Exercise instructions ->
Without changing a word, repeat the data, and include no pictures.

(Beginning of Material provided)

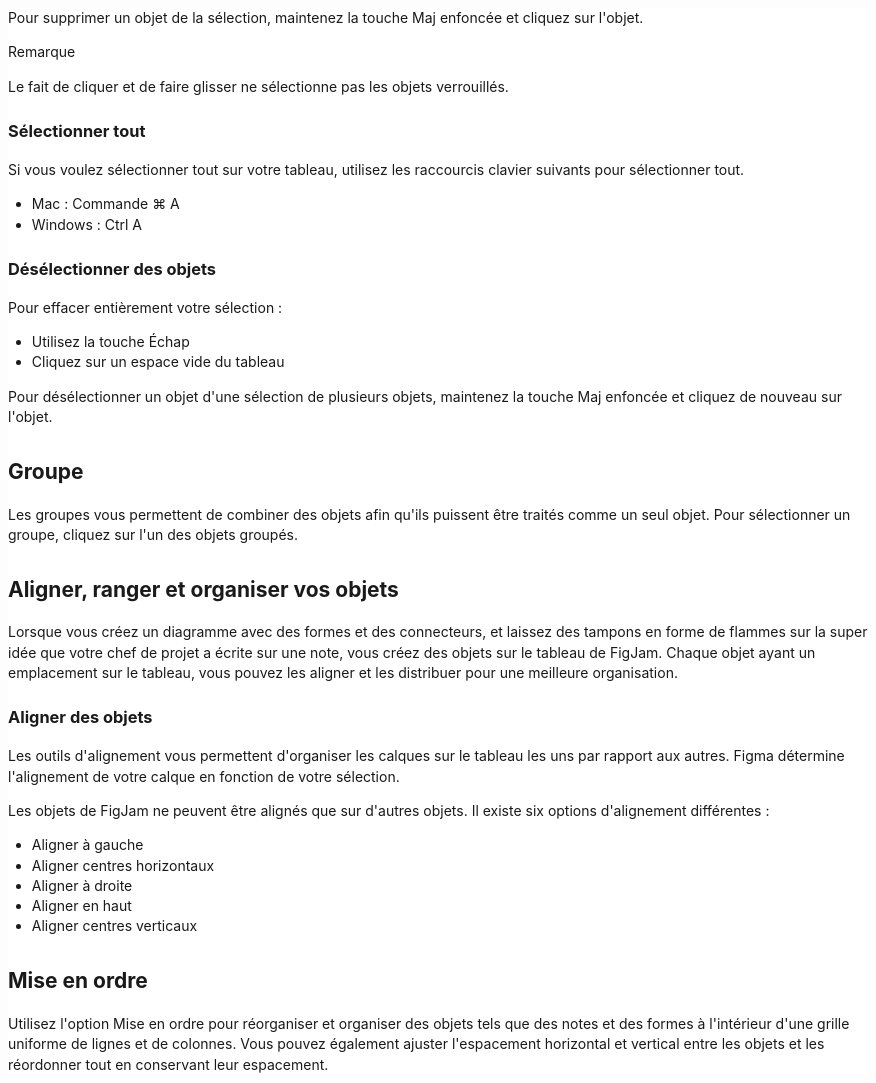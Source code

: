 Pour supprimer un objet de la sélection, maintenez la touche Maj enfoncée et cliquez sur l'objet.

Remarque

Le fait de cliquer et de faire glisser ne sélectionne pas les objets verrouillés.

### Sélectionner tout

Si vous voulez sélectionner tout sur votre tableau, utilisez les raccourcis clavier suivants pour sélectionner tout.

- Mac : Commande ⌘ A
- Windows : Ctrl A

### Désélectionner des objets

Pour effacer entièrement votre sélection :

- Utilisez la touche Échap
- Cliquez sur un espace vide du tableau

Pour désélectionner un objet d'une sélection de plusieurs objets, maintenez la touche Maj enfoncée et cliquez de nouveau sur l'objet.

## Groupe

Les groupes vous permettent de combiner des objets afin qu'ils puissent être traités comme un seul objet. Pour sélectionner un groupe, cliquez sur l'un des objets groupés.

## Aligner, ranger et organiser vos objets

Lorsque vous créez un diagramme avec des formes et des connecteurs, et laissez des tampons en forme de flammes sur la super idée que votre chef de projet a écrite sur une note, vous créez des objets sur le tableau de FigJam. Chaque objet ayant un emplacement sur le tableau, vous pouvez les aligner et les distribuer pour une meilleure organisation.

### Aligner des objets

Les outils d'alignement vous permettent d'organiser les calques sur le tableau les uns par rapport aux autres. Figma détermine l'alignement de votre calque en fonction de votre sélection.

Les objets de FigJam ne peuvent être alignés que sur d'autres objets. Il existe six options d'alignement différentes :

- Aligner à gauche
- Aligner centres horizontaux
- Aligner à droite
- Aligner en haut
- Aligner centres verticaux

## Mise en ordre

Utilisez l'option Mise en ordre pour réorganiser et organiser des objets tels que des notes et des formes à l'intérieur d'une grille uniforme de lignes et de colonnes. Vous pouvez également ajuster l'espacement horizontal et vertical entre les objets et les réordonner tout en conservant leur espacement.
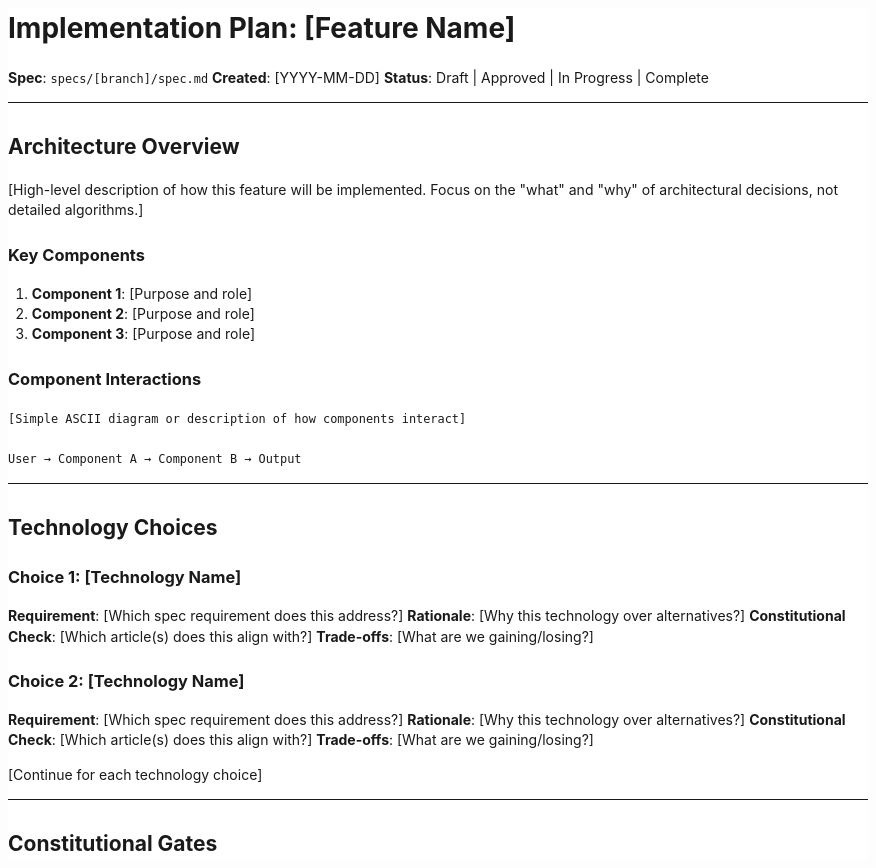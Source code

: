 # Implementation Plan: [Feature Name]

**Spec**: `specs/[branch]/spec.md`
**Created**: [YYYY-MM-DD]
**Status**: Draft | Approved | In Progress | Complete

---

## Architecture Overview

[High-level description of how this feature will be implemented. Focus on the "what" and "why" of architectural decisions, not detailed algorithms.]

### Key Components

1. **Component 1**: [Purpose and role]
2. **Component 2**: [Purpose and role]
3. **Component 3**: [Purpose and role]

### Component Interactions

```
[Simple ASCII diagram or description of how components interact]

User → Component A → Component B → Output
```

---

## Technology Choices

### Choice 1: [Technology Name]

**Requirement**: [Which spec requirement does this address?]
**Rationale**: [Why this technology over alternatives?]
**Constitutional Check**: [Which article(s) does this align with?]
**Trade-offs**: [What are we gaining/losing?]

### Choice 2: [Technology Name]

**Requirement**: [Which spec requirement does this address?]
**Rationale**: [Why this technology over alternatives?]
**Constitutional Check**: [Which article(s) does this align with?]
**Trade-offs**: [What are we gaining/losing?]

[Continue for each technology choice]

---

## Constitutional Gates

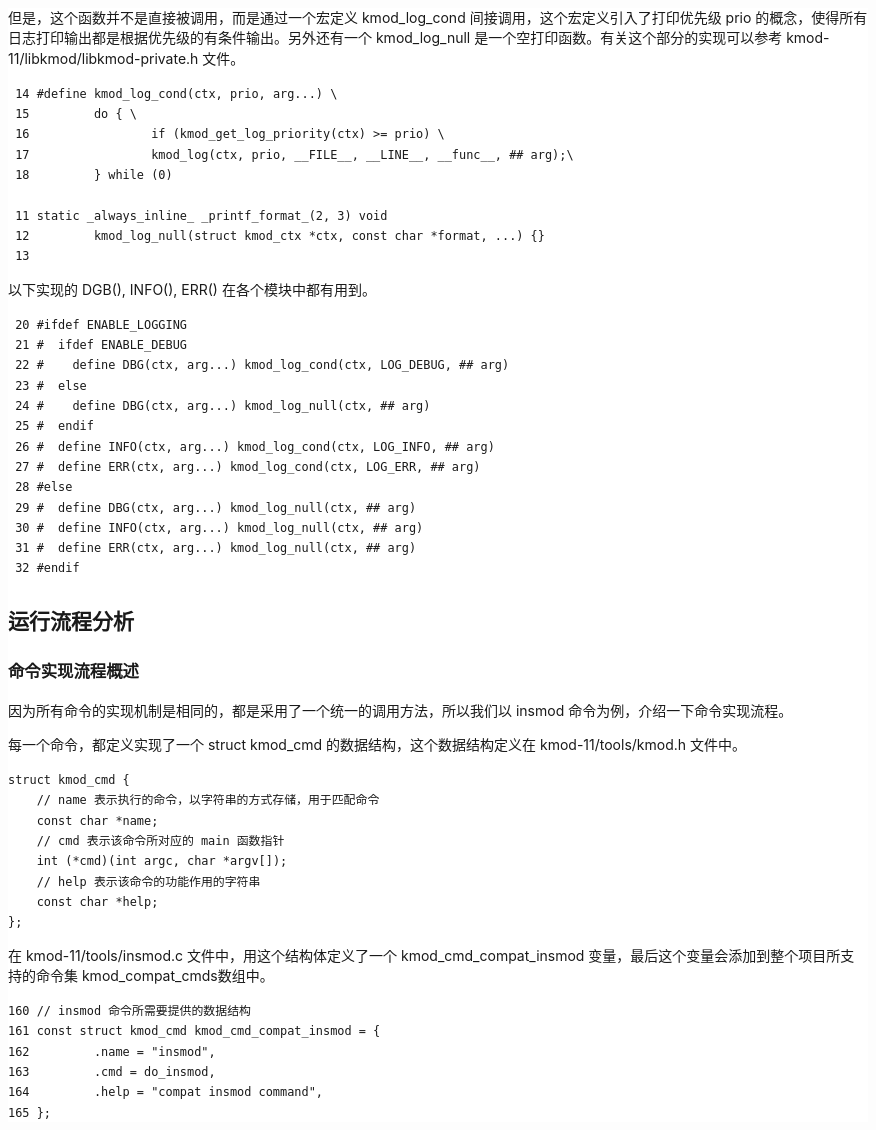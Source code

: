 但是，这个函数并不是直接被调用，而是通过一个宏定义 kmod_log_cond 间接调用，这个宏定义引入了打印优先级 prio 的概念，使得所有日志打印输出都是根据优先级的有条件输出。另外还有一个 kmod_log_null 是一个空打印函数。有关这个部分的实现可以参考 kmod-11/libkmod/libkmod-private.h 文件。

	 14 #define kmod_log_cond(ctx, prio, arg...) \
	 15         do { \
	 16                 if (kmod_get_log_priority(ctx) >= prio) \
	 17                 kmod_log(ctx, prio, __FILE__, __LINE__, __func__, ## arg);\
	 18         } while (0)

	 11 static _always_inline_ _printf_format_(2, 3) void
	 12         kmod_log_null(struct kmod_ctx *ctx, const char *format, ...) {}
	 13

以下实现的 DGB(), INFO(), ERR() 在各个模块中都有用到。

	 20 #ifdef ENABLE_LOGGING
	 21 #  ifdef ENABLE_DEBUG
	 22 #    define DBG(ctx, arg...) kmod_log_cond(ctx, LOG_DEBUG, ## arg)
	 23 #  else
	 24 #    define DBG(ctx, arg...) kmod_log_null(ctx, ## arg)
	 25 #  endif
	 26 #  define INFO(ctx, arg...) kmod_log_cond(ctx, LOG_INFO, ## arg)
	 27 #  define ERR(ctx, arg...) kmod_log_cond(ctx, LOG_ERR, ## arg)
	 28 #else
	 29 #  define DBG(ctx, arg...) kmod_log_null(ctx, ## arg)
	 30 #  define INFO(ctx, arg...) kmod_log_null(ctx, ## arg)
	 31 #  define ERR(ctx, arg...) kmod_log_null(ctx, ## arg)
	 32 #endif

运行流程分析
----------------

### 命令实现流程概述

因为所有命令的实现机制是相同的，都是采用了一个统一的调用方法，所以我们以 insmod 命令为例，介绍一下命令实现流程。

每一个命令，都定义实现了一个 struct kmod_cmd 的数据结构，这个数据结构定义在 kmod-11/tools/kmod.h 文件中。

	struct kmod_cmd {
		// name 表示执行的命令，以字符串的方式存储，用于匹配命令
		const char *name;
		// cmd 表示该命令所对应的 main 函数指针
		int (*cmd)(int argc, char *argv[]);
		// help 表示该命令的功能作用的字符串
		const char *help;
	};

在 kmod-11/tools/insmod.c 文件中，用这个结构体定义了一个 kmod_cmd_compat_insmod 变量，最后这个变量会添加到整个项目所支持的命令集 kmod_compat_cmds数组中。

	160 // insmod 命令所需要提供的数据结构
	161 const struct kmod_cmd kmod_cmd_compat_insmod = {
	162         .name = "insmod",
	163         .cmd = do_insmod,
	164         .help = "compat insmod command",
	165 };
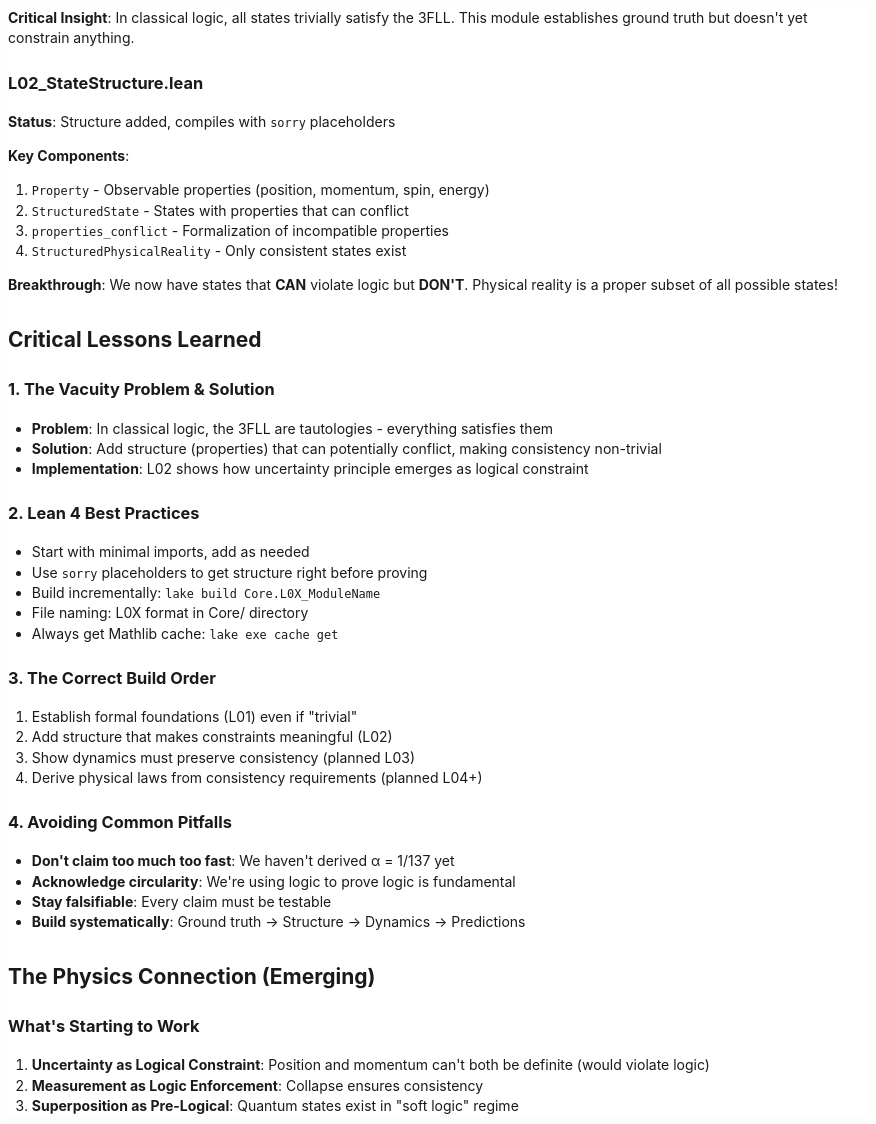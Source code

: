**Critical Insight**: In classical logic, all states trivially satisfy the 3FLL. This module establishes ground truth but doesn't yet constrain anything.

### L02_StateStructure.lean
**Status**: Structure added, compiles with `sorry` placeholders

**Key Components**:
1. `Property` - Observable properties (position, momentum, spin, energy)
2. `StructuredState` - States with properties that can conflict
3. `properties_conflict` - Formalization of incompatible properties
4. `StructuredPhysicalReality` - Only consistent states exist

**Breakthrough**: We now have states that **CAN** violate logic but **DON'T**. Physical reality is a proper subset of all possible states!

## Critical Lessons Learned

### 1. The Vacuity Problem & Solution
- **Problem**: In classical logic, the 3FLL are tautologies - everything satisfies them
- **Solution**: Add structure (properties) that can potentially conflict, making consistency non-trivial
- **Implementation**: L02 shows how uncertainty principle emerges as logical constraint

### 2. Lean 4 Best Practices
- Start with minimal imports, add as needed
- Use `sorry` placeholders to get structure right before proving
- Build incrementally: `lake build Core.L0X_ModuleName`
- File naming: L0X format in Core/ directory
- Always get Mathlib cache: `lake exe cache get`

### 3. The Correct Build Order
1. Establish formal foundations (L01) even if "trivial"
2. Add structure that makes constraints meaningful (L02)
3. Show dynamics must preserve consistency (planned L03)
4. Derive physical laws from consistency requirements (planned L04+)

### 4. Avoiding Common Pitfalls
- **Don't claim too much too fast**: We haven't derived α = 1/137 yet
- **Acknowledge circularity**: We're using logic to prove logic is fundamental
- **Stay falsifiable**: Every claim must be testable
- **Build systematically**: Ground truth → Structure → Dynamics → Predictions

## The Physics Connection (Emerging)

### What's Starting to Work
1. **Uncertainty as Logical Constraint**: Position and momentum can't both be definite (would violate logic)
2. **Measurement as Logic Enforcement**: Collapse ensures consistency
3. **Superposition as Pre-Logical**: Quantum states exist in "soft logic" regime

(End of Material provided)

Result for this task ->
Source code

: Pour supprimer un objet de la sélection, maintenez la touche Maj enfoncée et cliquez sur l'objet.

Remarque

Le fait de cliquer et de faire glisser ne sélectionne pas les objets verrouillés.

### Sélectionner tout

Si vous voulez sélectionner tout sur votre tableau, utilisez les raccourcis clavier suivants pour sélectionner tout.

- Mac : Commande ⌘ A
- Windows : Ctrl A

### Désélectionner des objets

Pour effacer entièrement votre sélection :

- Utilisez la touche Échap
- Cliquez sur un espace vide du tableau

Pour désélectionner un objet d'une sélection de plusieurs objets, maintenez la touche Maj enfoncée et cliquez de nouveau sur l'objet.

## Groupe

Les groupes vous permettent de combiner des objets afin qu'ils puissent être traités comme un seul objet. Pour sélectionner un groupe, cliquez sur l'un des objets groupés.

## Aligner, ranger et organiser vos objets

Lorsque vous créez un diagramme avec des formes et des connecteurs, et laissez des tampons en forme de flammes sur la super idée que votre chef de projet a écrite sur une note, vous créez des objets sur le tableau de FigJam. Chaque objet ayant un emplacement sur le tableau, vous pouvez les aligner et les distribuer pour une meilleure organisation.

### Aligner des objets

Les outils d'alignement vous permettent d'organiser les calques sur le tableau les uns par rapport aux autres. Figma détermine l'alignement de votre calque en fonction de votre sélection.

Les objets de FigJam ne peuvent être alignés que sur d'autres objets. Il existe six options d'alignement différentes :

- Aligner à gauche
- Aligner centres horizontaux
- Aligner à droite
- Aligner en haut
- Aligner centres verticaux

## Mise en ordre

Utilisez l'option Mise en ordre pour réorganiser et organiser des objets tels que des notes et des formes à l'intérieur d'une grille uniforme de lignes et de colonnes. Vous pouvez également ajuster l'espacement horizontal et vertical entre les objets et les réordonner tout en conservant leur espacement.
Source code

: # Implementation Plan: [Feature Name]

**Spec**: `specs/[branch]/spec.md`
**Created**: [YYYY-MM-DD]
**Status**: Draft | Approved | In Progress | Complete

---

## Architecture Overview

[High-level description of how this feature will be implemented. Focus on the "what" and "why" of architectural decisions, not detailed algorithms.]

### Key Components

1. **Component 1**: [Purpose and role]
2. **Component 2**: [Purpose and role]
3. **Component 3**: [Purpose and role]

### Component Interactions

```
[Simple ASCII diagram or description of how components interact]

User → Component A → Component B → Output
```

---

## Technology Choices

### Choice 1: [Technology Name]

**Requirement**: [Which spec requirement does this address?]
**Rationale**: [Why this technology over alternatives?]
**Constitutional Check**: [Which article(s) does this align with?]
**Trade-offs**: [What are we gaining/losing?]

### Choice 2: [Technology Name]

**Requirement**: [Which spec requirement does this address?]
**Rationale**: [Why this technology over alternatives?]
**Constitutional Check**: [Which article(s) does this align with?]
**Trade-offs**: [What are we gaining/losing?]

[Continue for each technology choice]

---

## Constitutional Gates

Source code

: 但是，这个函数并不是直接被调用，而是通过一个宏定义 kmod_log_cond 间接调用，这个宏定义引入了打印优先级 prio 的概念，使得所有日志打印输出都是根据优先级的有条件输出。另外还有一个 kmod_log_null 是一个空打印函数。有关这个部分的实现可以参考 kmod-11/libkmod/libkmod-private.h 文件。

	 14 #define kmod_log_cond(ctx, prio, arg...) \
	 15         do { \
	 16                 if (kmod_get_log_priority(ctx) >= prio) \
	 17                 kmod_log(ctx, prio, __FILE__, __LINE__, __func__, ## arg);\
	 18         } while (0)

	 11 static _always_inline_ _printf_format_(2, 3) void
	 12         kmod_log_null(struct kmod_ctx *ctx, const char *format, ...) {}
	 13

以下实现的 DGB(), INFO(), ERR() 在各个模块中都有用到。

	 20 #ifdef ENABLE_LOGGING
	 21 #  ifdef ENABLE_DEBUG
	 22 #    define DBG(ctx, arg...) kmod_log_cond(ctx, LOG_DEBUG, ## arg)
	 23 #  else
	 24 #    define DBG(ctx, arg...) kmod_log_null(ctx, ## arg)
	 25 #  endif
	 26 #  define INFO(ctx, arg...) kmod_log_cond(ctx, LOG_INFO, ## arg)
	 27 #  define ERR(ctx, arg...) kmod_log_cond(ctx, LOG_ERR, ## arg)
	 28 #else
	 29 #  define DBG(ctx, arg...) kmod_log_null(ctx, ## arg)
	 30 #  define INFO(ctx, arg...) kmod_log_null(ctx, ## arg)
	 31 #  define ERR(ctx, arg...) kmod_log_null(ctx, ## arg)
	 32 #endif

运行流程分析
----------------

### 命令实现流程概述

因为所有命令的实现机制是相同的，都是采用了一个统一的调用方法，所以我们以 insmod 命令为例，介绍一下命令实现流程。

每一个命令，都定义实现了一个 struct kmod_cmd 的数据结构，这个数据结构定义在 kmod-11/tools/kmod.h 文件中。

	struct kmod_cmd {
		// name 表示执行的命令，以字符串的方式存储，用于匹配命令
		const char *name;
		// cmd 表示该命令所对应的 main 函数指针
		int (*cmd)(int argc, char *argv[]);
		// help 表示该命令的功能作用的字符串
		const char *help;
	};

在 kmod-11/tools/insmod.c 文件中，用这个结构体定义了一个 kmod_cmd_compat_insmod 变量，最后这个变量会添加到整个项目所支持的命令集 kmod_compat_cmds数组中。

	160 // insmod 命令所需要提供的数据结构
	161 const struct kmod_cmd kmod_cmd_compat_insmod = {
	162         .name = "insmod",
	163         .cmd = do_insmod,
	164         .help = "compat insmod command",
	165 };
Source code

:**Critical Insight**: In classical logic, all states trivially satisfy the 3FLL. This module establishes ground truth but doesn't yet constrain anything.

### L02_StateStructure.lean
**Status**: Structure added, compiles with `sorry` placeholders

**Key Components**:
1. `Property` - Observable properties (position, momentum, spin, energy)
2. `StructuredState` - States with properties that can conflict
3. `properties_conflict` - Formalization of incompatible properties
4. `StructuredPhysicalReality` - Only consistent states exist

**Breakthrough**: We now have states that **CAN** violate logic but **DON'T**. Physical reality is a proper subset of all possible states!

## Critical Lessons Learned

### 1. The Vacuity Problem & Solution
- **Problem**: In classical logic, the 3FLL are tautologies - everything satisfies them
- **Solution**: Add structure (properties) that can potentially conflict, making consistency non-trivial
- **Implementation**: L02 shows how uncertainty principle emerges as logical constraint

### 2. Lean 4 Best Practices
- Start with minimal imports, add as needed
- Use `sorry` placeholders to get structure right before proving
- Build incrementally: `lake build Core.L0X_ModuleName`
- File naming: L0X format in Core/ directory
- Always get Mathlib cache: `lake exe cache get`

### 3. The Correct Build Order
1. Establish formal foundations (L01) even if "trivial"
2. Add structure that makes constraints meaningful (L02)
3. Show dynamics must preserve consistency (planned L03)
4. Derive physical laws from consistency requirements (planned L04+)

### 4. Avoiding Common Pitfalls
- **Don't claim too much too fast**: We haven't derived α = 1/137 yet
- **Acknowledge circularity**: We're using logic to prove logic is fundamental
- **Stay falsifiable**: Every claim must be testable
- **Build systematically**: Ground truth → Structure → Dynamics → Predictions

## The Physics Connection (Emerging)

### What's Starting to Work
1. **Uncertainty as Logical Constraint**: Position and momentum can't both be definite (would violate logic)
2. **Measurement as Logic Enforcement**: Collapse ensures consistency
3. **Superposition as Pre-Logical**: Quantum states exist in "soft logic" regime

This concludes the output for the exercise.